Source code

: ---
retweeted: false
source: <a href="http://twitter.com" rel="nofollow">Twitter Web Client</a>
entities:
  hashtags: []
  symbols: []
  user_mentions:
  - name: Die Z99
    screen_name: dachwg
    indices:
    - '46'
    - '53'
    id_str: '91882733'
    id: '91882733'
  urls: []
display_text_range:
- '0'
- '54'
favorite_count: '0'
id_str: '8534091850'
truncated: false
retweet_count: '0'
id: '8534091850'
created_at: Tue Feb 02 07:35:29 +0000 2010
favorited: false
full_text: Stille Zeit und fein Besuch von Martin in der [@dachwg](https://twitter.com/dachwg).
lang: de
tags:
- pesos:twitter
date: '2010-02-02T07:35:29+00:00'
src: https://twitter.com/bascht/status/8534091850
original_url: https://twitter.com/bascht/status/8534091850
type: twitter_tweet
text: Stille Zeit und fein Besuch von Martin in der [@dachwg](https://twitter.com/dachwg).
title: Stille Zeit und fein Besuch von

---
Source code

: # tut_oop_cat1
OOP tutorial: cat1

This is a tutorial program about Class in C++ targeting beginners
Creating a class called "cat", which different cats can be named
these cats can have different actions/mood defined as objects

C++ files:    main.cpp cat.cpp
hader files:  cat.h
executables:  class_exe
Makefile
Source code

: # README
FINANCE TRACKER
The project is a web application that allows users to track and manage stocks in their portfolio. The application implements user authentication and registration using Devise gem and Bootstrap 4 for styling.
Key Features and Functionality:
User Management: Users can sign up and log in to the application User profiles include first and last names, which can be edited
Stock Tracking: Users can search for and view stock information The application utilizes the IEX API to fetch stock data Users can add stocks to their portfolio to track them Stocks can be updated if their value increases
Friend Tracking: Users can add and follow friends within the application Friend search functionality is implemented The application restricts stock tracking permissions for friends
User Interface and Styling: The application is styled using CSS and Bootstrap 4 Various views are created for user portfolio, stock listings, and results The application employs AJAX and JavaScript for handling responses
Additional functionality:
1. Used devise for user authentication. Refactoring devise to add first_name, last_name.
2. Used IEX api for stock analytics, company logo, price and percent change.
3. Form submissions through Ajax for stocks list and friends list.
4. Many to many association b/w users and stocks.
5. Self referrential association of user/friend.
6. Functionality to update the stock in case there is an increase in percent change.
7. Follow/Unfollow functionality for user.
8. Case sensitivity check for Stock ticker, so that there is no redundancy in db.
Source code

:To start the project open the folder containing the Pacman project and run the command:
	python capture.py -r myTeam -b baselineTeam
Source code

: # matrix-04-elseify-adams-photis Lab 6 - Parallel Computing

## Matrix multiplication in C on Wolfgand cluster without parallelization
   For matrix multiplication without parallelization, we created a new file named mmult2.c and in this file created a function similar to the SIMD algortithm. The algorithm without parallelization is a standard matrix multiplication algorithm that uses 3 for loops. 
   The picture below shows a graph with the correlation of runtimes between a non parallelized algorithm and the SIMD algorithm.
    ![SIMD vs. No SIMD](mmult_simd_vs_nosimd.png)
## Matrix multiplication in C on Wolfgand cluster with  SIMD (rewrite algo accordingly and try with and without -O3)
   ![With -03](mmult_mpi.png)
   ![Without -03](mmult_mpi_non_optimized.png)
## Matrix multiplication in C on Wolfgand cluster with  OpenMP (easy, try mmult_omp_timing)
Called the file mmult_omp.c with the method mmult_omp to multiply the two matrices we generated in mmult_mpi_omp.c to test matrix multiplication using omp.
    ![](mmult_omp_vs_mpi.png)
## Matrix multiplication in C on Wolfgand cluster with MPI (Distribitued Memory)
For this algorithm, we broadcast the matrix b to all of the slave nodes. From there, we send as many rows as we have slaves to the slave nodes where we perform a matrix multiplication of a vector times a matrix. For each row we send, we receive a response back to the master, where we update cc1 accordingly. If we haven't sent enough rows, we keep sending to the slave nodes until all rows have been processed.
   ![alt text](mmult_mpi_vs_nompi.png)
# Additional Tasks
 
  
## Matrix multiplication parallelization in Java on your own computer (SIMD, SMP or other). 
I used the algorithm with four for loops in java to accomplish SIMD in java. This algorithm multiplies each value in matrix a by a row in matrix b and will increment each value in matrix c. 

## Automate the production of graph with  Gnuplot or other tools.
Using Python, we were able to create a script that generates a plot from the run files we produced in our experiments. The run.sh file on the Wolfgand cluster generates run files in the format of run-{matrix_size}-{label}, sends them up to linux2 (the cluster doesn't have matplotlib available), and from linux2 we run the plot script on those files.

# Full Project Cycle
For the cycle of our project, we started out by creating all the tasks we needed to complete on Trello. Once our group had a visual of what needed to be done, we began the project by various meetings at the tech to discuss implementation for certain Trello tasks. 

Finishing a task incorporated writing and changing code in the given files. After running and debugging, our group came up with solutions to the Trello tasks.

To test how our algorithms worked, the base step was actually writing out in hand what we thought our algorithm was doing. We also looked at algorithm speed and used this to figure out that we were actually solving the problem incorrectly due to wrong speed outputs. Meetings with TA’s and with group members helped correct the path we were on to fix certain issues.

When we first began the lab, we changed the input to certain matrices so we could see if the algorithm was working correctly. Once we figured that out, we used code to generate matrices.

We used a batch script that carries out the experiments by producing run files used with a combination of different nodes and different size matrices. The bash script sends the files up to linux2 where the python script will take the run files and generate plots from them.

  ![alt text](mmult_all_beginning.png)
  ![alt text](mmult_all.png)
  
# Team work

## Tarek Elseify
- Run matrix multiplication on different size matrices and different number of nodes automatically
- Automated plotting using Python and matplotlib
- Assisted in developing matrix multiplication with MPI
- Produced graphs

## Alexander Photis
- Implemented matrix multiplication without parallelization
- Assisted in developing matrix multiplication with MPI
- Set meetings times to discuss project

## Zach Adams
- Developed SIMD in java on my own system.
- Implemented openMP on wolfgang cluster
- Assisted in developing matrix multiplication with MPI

(WHAT IS REQUIRED) From the records above, extract every line exactly as it stands.

(TASK RESULT)
Source code

: ---
retweeted: false
source: <a href="http://twitter.com" rel="nofollow">Twitter Web Client</a>
entities:
  hashtags: []
  symbols: []
  user_mentions:
  - name: Die Z99
    screen_name: dachwg
    indices:
    - '46'
    - '53'
    id_str: '91882733'
    id: '91882733'
  urls: []
display_text_range:
- '0'
- '54'
favorite_count: '0'
id_str: '8534091850'
truncated: false
retweet_count: '0'
id: '8534091850'
created_at: Tue Feb 02 07:35:29 +0000 2010
favorited: false
full_text: Stille Zeit und fein Besuch von Martin in der [@dachwg](https://twitter.com/dachwg).
lang: de
tags:
- pesos:twitter
date: '2010-02-02T07:35:29+00:00'
src: https://twitter.com/bascht/status/8534091850
original_url: https://twitter.com/bascht/status/8534091850
type: twitter_tweet
text: Stille Zeit und fein Besuch von Martin in der [@dachwg](https://twitter.com/dachwg).
title: Stille Zeit und fein Besuch von

---
Source code

: # tut_oop_cat1
OOP tutorial: cat1

This is a tutorial program about Class in C++ targeting beginners
Creating a class called "cat", which different cats can be named
these cats can have different actions/mood defined as objects

C++ files:    main.cpp cat.cpp
hader files:  cat.h
executables:  class_exe
Makefile
Source code

: # README
FINANCE TRACKER
The project is a web application that allows users to track and manage stocks in their portfolio. The application implements user authentication and registration using Devise gem and Bootstrap 4 for styling.
Key Features and Functionality:
User Management: Users can sign up and log in to the application User profiles include first and last names, which can be edited
Stock Tracking: Users can search for and view stock information The application utilizes the IEX API to fetch stock data Users can add stocks to their portfolio to track them Stocks can be updated if their value increases
Friend Tracking: Users can add and follow friends within the application Friend search functionality is implemented The application restricts stock tracking permissions for friends
User Interface and Styling: The application is styled using CSS and Bootstrap 4 Various views are created for user portfolio, stock listings, and results The application employs AJAX and JavaScript for handling responses
Additional functionality:
1. Used devise for user authentication. Refactoring devise to add first_name, last_name.
2. Used IEX api for stock analytics, company logo, price and percent change.
3. Form submissions through Ajax for stocks list and friends list.
4. Many to many association b/w users and stocks.
5. Self referrential association of user/friend.
6. Functionality to update the stock in case there is an increase in percent change.
7. Follow/Unfollow functionality for user.
8. Case sensitivity check for Stock ticker, so that there is no redundancy in db.
Source code

:To start the project open the folder containing the Pacman project and run the command:
	python capture.py -r myTeam -b baselineTeam
Source code

: # matrix-04-elseify-adams-photis Lab 6 - Parallel Computing

## Matrix multiplication in C on Wolfgand cluster without parallelization
   For matrix multiplication without parallelization, we created a new file named mmult2.c and in this file created a function similar to the SIMD algortithm. The algorithm without parallelization is a standard matrix multiplication algorithm that uses 3 for loops. 
   The picture below shows a graph with the correlation of runtimes between a non parallelized algorithm and the SIMD algorithm.
    ![SIMD vs. No SIMD](mmult_simd_vs_nosimd.png)
## Matrix multiplication in C on Wolfgand cluster with  SIMD (rewrite algo accordingly and try with and without -O3)
   ![With -03](mmult_mpi.png)
   ![Without -03](mmult_mpi_non_optimized.png)
## Matrix multiplication in C on Wolfgand cluster with  OpenMP (easy, try mmult_omp_timing)
Called the file mmult_omp.c with the method mmult_omp to multiply the two matrices we generated in mmult_mpi_omp.c to test matrix multiplication using omp.
    ![](mmult_omp_vs_mpi.png)
## Matrix multiplication in C on Wolfgand cluster with MPI (Distribitued Memory)
For this algorithm, we broadcast the matrix b to all of the slave nodes. From there, we send as many rows as we have slaves to the slave nodes where we perform a matrix multiplication of a vector times a matrix. For each row we send, we receive a response back to the master, where we update cc1 accordingly. If we haven't sent enough rows, we keep sending to the slave nodes until all rows have been processed.
   ![alt text](mmult_mpi_vs_nompi.png)
# Additional Tasks
 
  
## Matrix multiplication parallelization in Java on your own computer (SIMD, SMP or other). 
I used the algorithm with four for loops in java to accomplish SIMD in java. This algorithm multiplies each value in matrix a by a row in matrix b and will increment each value in matrix c. 

## Automate the production of graph with  Gnuplot or other tools.
Using Python, we were able to create a script that generates a plot from the run files we produced in our experiments. The run.sh file on the Wolfgand cluster generates run files in the format of run-{matrix_size}-{label}, sends them up to linux2 (the cluster doesn't have matplotlib available), and from linux2 we run the plot script on those files.

# Full Project Cycle
For the cycle of our project, we started out by creating all the tasks we needed to complete on Trello. Once our group had a visual of what needed to be done, we began the project by various meetings at the tech to discuss implementation for certain Trello tasks. 

Finishing a task incorporated writing and changing code in the given files. After running and debugging, our group came up with solutions to the Trello tasks.

To test how our algorithms worked, the base step was actually writing out in hand what we thought our algorithm was doing. We also looked at algorithm speed and used this to figure out that we were actually solving the problem incorrectly due to wrong speed outputs. Meetings with TA’s and with group members helped correct the path we were on to fix certain issues.

When we first began the lab, we changed the input to certain matrices so we could see if the algorithm was working correctly. Once we figured that out, we used code to generate matrices.

We used a batch script that carries out the experiments by producing run files used with a combination of different nodes and different size matrices. The bash script sends the files up to linux2 where the python script will take the run files and generate plots from them.

  ![alt text](mmult_all_beginning.png)
  ![alt text](mmult_all.png)
  
# Team work

## Tarek Elseify
- Run matrix multiplication on different size matrices and different number of nodes automatically
- Automated plotting using Python and matplotlib
- Assisted in developing matrix multiplication with MPI
- Produced graphs

## Alexander Photis
- Implemented matrix multiplication without parallelization
- Assisted in developing matrix multiplication with MPI
- Set meetings times to discuss project

## Zach Adams
- Developed SIMD in java on my own system.
- Implemented openMP on wolfgang cluster
- Assisted in developing matrix multiplication with MPI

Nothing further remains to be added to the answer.